PRICE SHOCK: Iran conflict to hit YOUR pockets! Window and door prices set to SOAR this summer
While petrol prices and energy bills have dominated the headlines, a hidden cost is quietly building in the supply chain, set to hit local pockets hard. This latest blow comes as families and businesses in our region are already grappling with rising costs, from Llanelli hauliers struggling with fuel prices to Carmarthenshire families facing a heating crisis.
Experts warn that uPVC windows and doors, a common choice for many, are made partly from petroleum-derived chemicals. With oil prices surging by over 40% since the conflict began, these costs are set to filter down to consumers.
Antony Heath, Development Director of Glevum Windows, revealed the grim forecast: “There’s a hidden consumer cost building quietly in the supply chain that hasn’t been picked up yet.”
He explained that a four-month lag means the full impact of rising oil prices on construction costs won’t be felt until summer, just as many families are looking to upgrade their homes.
This comes at a time when rising energy bills are making home upgrades, particularly to improve insulation, more urgent than ever.
Brent crude oil has been holding above $100 a barrel, a staggering 40% increase since the conflict erupted on February 28th. The Strait of Hormuz, a vital shipping route, remains largely closed to commercial traffic.
According to Lloyd’s List Intelligence, only 90 tankers have passed through the strait in the last 20 days, compared to a normal rate of around 120 vessels daily.
Prime Minister Keir Starmer admitted on Monday that reopening the strait is “not a simple task,” with the UK working with allies on a collective plan.
The government’s official economic forecaster, the OBR, has already warned that if oil and gas prices remain high, UK inflation could hit 3% by the end of the year – a full percentage point above the government’s target.
For a typical semi-detached home, a full uPVC window installation currently costs between £4,000 and £6,000. With oil prices having surged by over 50% in just three weeks, and the Strait of Hormuz effectively shut, homeowners could see these figures rise significantly before the end of summer.
This means that delaying those crucial home improvements could end up costing you hundreds, if not thousands, more.
The timing of these price rises is particularly sharp for homeowners with older glazing. Around 18% of a home’s heat is lost through windows, and upgrading to energy-efficient double glazing can save up to £395 a year on bills.
This comes as Cornwall Insight forecasts the energy price cap will rise to £1,827 in July, an 11% increase from the current April level of £1,641.
Antony Heath, Development Director of Gloucestershire-based Glevum Windows, reiterated the industry’s concerns:
“The connection between oil prices and window costs isn’t something most people think about, but nearly half the raw material in a uPVC frame comes from petroleum. What we’re seeing in global markets right now will feed through to quotes. Homeowners who are already thinking about new windows would be wise to move sooner rather than later.”

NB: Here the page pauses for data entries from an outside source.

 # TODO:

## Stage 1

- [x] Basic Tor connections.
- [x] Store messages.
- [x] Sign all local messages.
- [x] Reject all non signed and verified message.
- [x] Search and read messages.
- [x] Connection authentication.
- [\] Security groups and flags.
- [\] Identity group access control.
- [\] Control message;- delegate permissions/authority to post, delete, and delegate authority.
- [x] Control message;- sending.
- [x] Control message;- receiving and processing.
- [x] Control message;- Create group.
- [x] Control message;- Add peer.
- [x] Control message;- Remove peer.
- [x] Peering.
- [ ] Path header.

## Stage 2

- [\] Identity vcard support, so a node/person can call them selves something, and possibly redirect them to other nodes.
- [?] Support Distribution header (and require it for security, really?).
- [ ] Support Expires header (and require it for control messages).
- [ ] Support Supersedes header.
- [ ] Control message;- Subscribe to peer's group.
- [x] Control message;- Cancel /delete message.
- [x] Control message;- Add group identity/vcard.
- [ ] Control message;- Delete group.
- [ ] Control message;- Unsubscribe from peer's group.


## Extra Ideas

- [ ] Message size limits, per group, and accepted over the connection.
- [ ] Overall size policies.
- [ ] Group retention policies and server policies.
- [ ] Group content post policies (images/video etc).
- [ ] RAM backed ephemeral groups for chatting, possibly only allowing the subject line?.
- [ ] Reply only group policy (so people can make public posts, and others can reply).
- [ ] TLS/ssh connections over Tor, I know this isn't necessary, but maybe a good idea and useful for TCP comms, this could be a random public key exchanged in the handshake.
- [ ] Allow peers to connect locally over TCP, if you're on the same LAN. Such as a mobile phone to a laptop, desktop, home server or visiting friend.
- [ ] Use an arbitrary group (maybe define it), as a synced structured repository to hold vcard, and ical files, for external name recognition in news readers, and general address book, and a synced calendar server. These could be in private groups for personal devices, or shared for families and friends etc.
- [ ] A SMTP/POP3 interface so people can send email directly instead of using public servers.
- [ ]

For homeowners across South Wales considering new windows or doors, industry experts offer crucial advice:
- Get quotes now, not later: With a four-month lag, current installer prices may not yet reflect the spike. Locking in a quote now could save hundreds.
- Prioritise the worst-performing rooms first: North-facing rooms and single-glazed frames lose the most heat and will offer the biggest return on investment.•Check your window rating: Windows are rated A++ to E for energy efficiency. Anything rated C or below may not meet current building regulations and is likely costing you more on bills.
- Don’t overlook doors: A poorly insulated front or back door can account for significant heat loss, and uPVC doors are subject to the same raw material pressures as windows.
- Ask about lead times: Fabricators are already reporting supply chain pressures. Even if prices hold short-term, delays in installation are increasingly likely.